369 candidates in AJK poll fray: Campaign focus on reconstruction
By Tariq Naqash
MUZAFFARABAD, July 8: Kashmiris living in the Azad Jammu and Kashmir and Pakistan will elect their representatives for the next five years in polls being held on Tuesday while key concerns of voters and candidates remain focussed on reconstruction and rehabilitation.
With only two days left, candidates have geared up their campaign through door-to-door contacts and corner meetings as big public meetings and rallies and display of banners, posters and hoardings has been banned by the election commission to keep election-related expenses within a limit.
However, most of the 369 candidates have circumvented the ban by advertising in the vernacular press, which appear daily with messages to woo the voters.
As the northern AJK districts were badly hit by the quake last year, candidates there have centred their campaign on issues like rehabilitation and reconstruction.
“For me, the rehabilitation of earthquake survivors is a major issue and I have focussed my campaign on it,” said Khawaja Farooq Ahmed, a candidate from the opposition People’s Muslim League.
Mr Ahmed, who lost his father and a nephew and his house in the quake, said voters in his constituency were sensitive about these issues.
“My constituency suffered the worst but ironically it has received the least from either the government or the NGOs. Their plight has gone unnoticed. My aim is to get them their due share,” he said.
A local resident, Maqbool Ahmed, said his priority was to vote for a candidate who he thought could mitigate the sufferings of quake survivors, especially homeless ones.
Most voters, who were weary of the process, also appeared to have developed interest in it.

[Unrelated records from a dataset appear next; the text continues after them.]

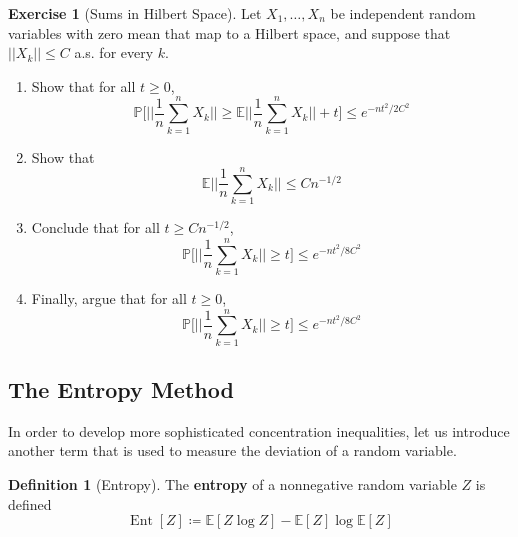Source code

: \documentclass{article}
\DeclareMathOperator{\Ent}{Ent}
\theoremstyle{definition}
\newtheorem{exercise}{Exercise}[section]
\theoremstyle{remark}
\theoremstyle{definition}
\newtheorem{definition}{Definition}[section]
\begin{document}
\begin{exercise}[Sums in Hilbert Space]
Let $X_1, \ldots, X_n$ be independent random variables with zero mean that map to a Hilbert space, and suppose that $||X_k|| \leq C$ a.s. for every $k$. 
\begin{enumerate}
    \item Show that for all $t \geq 0$, 
    \[\mathbb{P} \bigg[ \bigg| \bigg| \frac{1}{n} \sum_{k=1}^n X_k \bigg| \bigg| \geq \mathbb{E} \bigg| \bigg| \frac{1}{n} \sum_{k=1}^n X_k \bigg| \bigg| + t \bigg] \leq e^{-nt^2 / 2C^2} \]
    
    \item Show that 
    \[\mathbb{E} \bigg| \bigg| \frac{1}{n} \sum_{k=1}^n X_k \bigg| \bigg| \leq C n^{-1/2}\]
    
    \item Conclude that for all $t \geq C n^{-1/2}$, 
    \[\mathbb{P} \bigg[ \bigg| \bigg| \frac{1}{n} \sum_{k=1}^n X_k \bigg| \bigg| \geq t \bigg] \leq e^{-nt^2 / 8C^2}\]
    
    \item Finally, argue that for all $t \geq 0$, 
    \[\mathbb{P} \bigg[ \bigg| \bigg| \frac{1}{n} \sum_{k=1}^n X_k \bigg| \bigg| \geq t \bigg] \leq e^{-nt^2 / 8C^2}\]
\end{enumerate}
\end{exercise}

\subsection{The Entropy Method}

In order to develop more sophisticated concentration inequalities, let us introduce another term that is used to measure the deviation of a random variable. 

\begin{definition}[Entropy]
The \textbf{entropy} of a nonnegative random variable $Z$ is defined 
\[\Ent[Z] \coloneqq \mathbb{E}[Z \log Z] - \mathbb{E}[Z] \log \mathbb{E}[Z]\]
\end{definition}
\end{document}
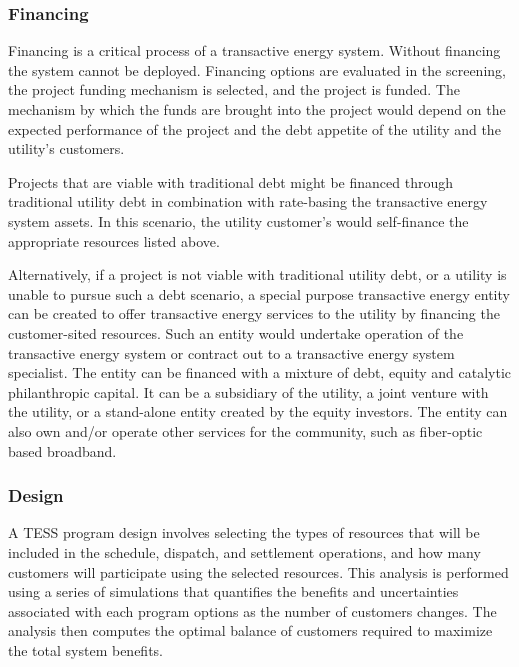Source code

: \documentclass[10pt,twocolumn]{article}
\begin{document}
\subsubsection{Financing}

Financing is a critical process of a transactive energy system. Without financing the system cannot be deployed.  Financing options are evaluated in the screening, the project funding mechanism is selected, and the project is funded.  The mechanism by which the funds are brought into the project would depend on the expected performance of the project and the debt appetite of the utility and the utility's customers.  

Projects that are viable with traditional debt might be financed through traditional utility debt in combination with rate-basing the transactive energy system assets.  In this scenario, the utility customer's would self-finance the appropriate resources listed above.  

Alternatively, if a project is not viable with traditional utility debt, or a utility is unable to pursue such a debt scenario, a special purpose transactive energy entity can be created to offer transactive energy services to the utility by financing the customer-sited resources.  Such an entity would undertake operation of the transactive energy system or contract out to a transactive energy system specialist.  The entity can be financed with a mixture of debt, equity and catalytic philanthropic capital. It can be a subsidiary of the utility, a joint venture with the utility, or a stand-alone entity created by the equity investors. The entity can also own and/or operate other services for the community, such as fiber-optic based broadband.  

\subsubsection{Design}

A TESS program design involves selecting the types of resources that will be included in the schedule, dispatch, and settlement operations, and how many customers will participate using the selected resources. This analysis is performed using a series of simulations that quantifies the benefits and uncertainties associated with each program options as the number of customers changes. The analysis then computes the optimal balance of customers required to maximize the total system benefits.
\end{document}
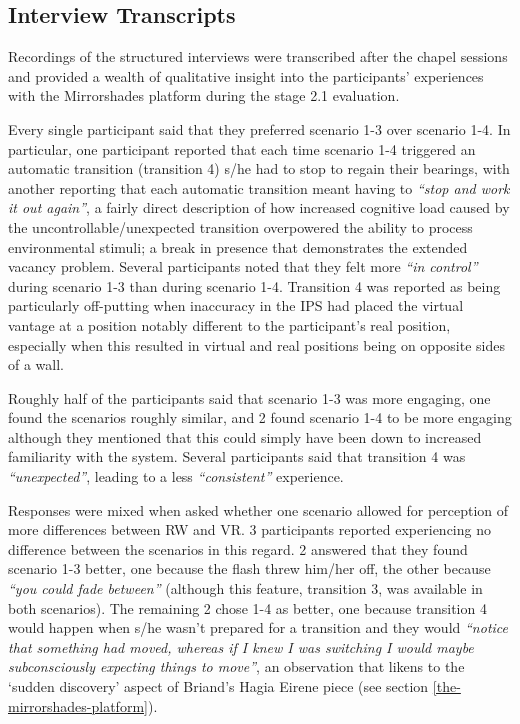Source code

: 
\subsection{Interview Transcripts}

Recordings of the structured interviews were transcribed after the chapel sessions and provided a wealth of qualitative insight into the participants' experiences with the Mirrorshades platform during the stage 2.1 evaluation.

Every single participant said that they preferred scenario 1-3 over scenario 1-4. In particular, one participant  reported that each time scenario 1-4 triggered an automatic transition (transition 4) s/he had to stop to regain their bearings, with another reporting that each automatic transition meant having to \textit{``stop and work it out again''}, a fairly direct description of how increased cognitive load caused by the uncontrollable/unexpected transition overpowered the ability to process environmental stimuli; a break in presence that demonstrates the extended vacancy problem. Several participants noted that they felt more \textit{``in control''} during scenario 1-3 than during scenario 1-4. Transition 4 was reported as being particularly off-putting when inaccuracy in the IPS had placed the virtual vantage at a position notably different to the participant's real position, especially when this resulted in virtual and real positions being on opposite sides of a wall.

Roughly half of the participants said that scenario 1-3 was more engaging, one found the scenarios roughly similar, and 2 found scenario 1-4 to be more engaging although they mentioned that this could simply have been down to increased familiarity with the system. Several participants said that transition 4 was \textit{``unexpected''}, leading to a less \textit{``consistent''} experience.

Responses were mixed when asked whether one scenario allowed for perception of more differences between RW and VR. 3 participants reported experiencing no difference between the scenarios in this regard. 2 answered that they found scenario 1-3 better, one because the flash threw him/her off, the other because \textit{``you could fade between''}  (although this feature, transition 3, was available in both scenarios). The remaining 2 chose 1-4 as better, one because transition 4 would happen when s/he wasn't prepared for a transition and they would \textit{``notice that something had moved, whereas if I knew I was switching I would maybe subconsciously expecting things to move''}, an observation that likens to the `sudden discovery' aspect of Briand's Hagia Eirene piece (see section \ref{the-mirrorshades-platform}).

But there was a possibility that many voters who had left Muzaffarabad after the quake may abstain from voting for different reasons, including lack of transport, although the candidates were working hard to convince them to cast their votes.
The AJK Legislative Assembly has 41 seats, 29 of which fall in the AJK territory, and 12 in Pakistan and represented by refugees from Valley and Jammu regions of occupied Kashmir. However, a relevant law allows Pakistan-based AJK nationals to contest from six seats reserved for Jammu migrants.
According to AJK Election Commission, the number of registered voters is 2,419,598, of them 1,286,060 are men and 1,133,538 women. They included 580,068 voters settled in Pakistan.
An EC official said a total of 369 candidates were contesting the polls, with 197 holding party tickets while 172 of them were independent.
Major political parties included the ruling Muslim Conference headed by Sardar Attique Ahmed Khan, People’s Party headed by Sahibzada Ishaq Zaffar and People’s Muslim League headed by Barrister Sultan Mahmood Chaudhry.
The MMA and the MQM and some small parties have also fielded their candidates. However, pro-independence groups, such as the JKLF, are out of the fray. Officials said necessary arrangements had been made to ensure that the polling was held in a ‘free, fair and peaceful’ atmosphere.
The EC has established 3,746 polling stations in Azad Kashmir. Of them 452 haved been designated ‘very sensitive’ and 860 ‘sensitive’, Mr Hasan said.
In Pakistan, 1,112 polling stations have been set up, but it was not clear if the army would also be deployed to maintain law and order situation there.
Our reporter adds from Islamabad: Over 8,000 troops have been positioned in the AJK to assist the civil Administration for maintenance of law and order situation in sensitive and far flung areas during the elections.
According to ISPR, the troops would remain on-call and employed if the situation demanded.